=== Input material ===

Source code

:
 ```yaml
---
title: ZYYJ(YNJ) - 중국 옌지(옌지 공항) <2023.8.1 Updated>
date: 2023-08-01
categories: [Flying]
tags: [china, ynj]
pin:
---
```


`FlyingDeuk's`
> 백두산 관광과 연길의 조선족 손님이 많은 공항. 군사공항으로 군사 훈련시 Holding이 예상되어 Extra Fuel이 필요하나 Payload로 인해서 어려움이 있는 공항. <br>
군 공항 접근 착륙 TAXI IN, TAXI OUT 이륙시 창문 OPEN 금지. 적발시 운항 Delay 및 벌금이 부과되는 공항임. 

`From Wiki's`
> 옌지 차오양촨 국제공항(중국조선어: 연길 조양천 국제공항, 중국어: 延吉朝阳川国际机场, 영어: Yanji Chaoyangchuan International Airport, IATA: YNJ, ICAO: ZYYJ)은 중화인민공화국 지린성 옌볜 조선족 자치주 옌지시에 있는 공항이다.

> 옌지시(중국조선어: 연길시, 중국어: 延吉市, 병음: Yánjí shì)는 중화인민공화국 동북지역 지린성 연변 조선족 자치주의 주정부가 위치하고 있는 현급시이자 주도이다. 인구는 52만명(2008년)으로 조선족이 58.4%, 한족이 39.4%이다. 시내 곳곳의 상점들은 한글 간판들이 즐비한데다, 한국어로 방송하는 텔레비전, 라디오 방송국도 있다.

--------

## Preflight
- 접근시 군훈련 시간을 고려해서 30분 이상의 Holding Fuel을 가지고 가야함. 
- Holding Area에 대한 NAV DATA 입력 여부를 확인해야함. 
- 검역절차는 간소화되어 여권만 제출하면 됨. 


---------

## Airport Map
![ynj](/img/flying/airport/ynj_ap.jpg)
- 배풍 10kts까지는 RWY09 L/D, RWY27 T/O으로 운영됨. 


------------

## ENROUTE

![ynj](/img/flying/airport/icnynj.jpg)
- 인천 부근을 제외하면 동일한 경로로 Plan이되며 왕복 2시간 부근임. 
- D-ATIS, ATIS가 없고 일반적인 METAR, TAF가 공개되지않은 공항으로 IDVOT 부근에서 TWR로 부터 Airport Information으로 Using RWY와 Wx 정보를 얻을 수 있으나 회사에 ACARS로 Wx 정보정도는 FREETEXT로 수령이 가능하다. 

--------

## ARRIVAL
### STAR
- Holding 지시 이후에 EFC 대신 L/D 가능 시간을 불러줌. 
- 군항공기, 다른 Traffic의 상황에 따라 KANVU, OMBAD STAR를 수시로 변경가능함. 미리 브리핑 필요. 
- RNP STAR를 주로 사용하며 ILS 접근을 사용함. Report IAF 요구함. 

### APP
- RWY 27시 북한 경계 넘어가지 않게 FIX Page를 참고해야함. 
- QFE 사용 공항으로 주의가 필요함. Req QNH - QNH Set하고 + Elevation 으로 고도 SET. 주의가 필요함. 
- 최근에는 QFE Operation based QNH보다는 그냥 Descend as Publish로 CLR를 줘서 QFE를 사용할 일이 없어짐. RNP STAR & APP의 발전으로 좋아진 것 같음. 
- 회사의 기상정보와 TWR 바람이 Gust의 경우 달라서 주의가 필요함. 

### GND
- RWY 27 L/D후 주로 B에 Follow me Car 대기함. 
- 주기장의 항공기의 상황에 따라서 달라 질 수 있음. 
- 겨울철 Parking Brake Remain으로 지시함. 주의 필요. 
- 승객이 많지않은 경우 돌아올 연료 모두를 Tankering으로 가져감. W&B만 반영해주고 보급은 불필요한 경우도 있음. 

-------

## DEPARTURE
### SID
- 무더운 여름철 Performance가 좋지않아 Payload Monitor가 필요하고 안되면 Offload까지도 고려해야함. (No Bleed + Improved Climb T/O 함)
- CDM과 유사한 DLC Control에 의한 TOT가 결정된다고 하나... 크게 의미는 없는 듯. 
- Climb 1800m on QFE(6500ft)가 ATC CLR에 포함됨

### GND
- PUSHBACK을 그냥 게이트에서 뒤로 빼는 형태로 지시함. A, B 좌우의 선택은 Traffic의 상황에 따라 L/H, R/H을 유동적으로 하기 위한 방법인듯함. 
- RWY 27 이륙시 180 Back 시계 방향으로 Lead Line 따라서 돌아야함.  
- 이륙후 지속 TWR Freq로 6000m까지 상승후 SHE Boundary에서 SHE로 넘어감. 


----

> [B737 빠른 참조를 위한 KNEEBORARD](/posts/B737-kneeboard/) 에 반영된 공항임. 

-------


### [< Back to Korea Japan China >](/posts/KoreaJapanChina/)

===
=== Input material ===

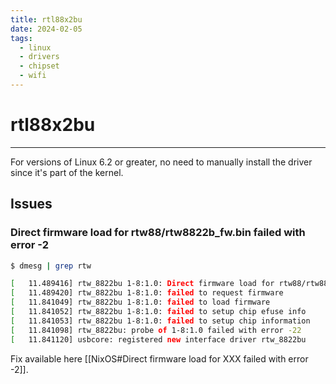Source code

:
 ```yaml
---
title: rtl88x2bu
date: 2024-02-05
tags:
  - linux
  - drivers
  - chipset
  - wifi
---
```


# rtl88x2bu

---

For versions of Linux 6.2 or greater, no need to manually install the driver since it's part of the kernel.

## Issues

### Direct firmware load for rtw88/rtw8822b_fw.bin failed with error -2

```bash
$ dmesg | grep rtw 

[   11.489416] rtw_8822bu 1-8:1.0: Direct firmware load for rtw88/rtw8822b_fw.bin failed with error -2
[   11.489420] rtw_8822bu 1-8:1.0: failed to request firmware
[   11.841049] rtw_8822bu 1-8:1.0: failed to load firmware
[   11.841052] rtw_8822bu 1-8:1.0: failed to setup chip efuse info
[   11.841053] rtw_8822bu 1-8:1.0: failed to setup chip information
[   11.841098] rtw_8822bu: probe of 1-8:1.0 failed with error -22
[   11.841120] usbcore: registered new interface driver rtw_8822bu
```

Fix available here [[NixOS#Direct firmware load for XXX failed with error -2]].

===

(Problem description) Lines containing the string "posts": report how many there are in the material above, and nothing more.

(Your response) 2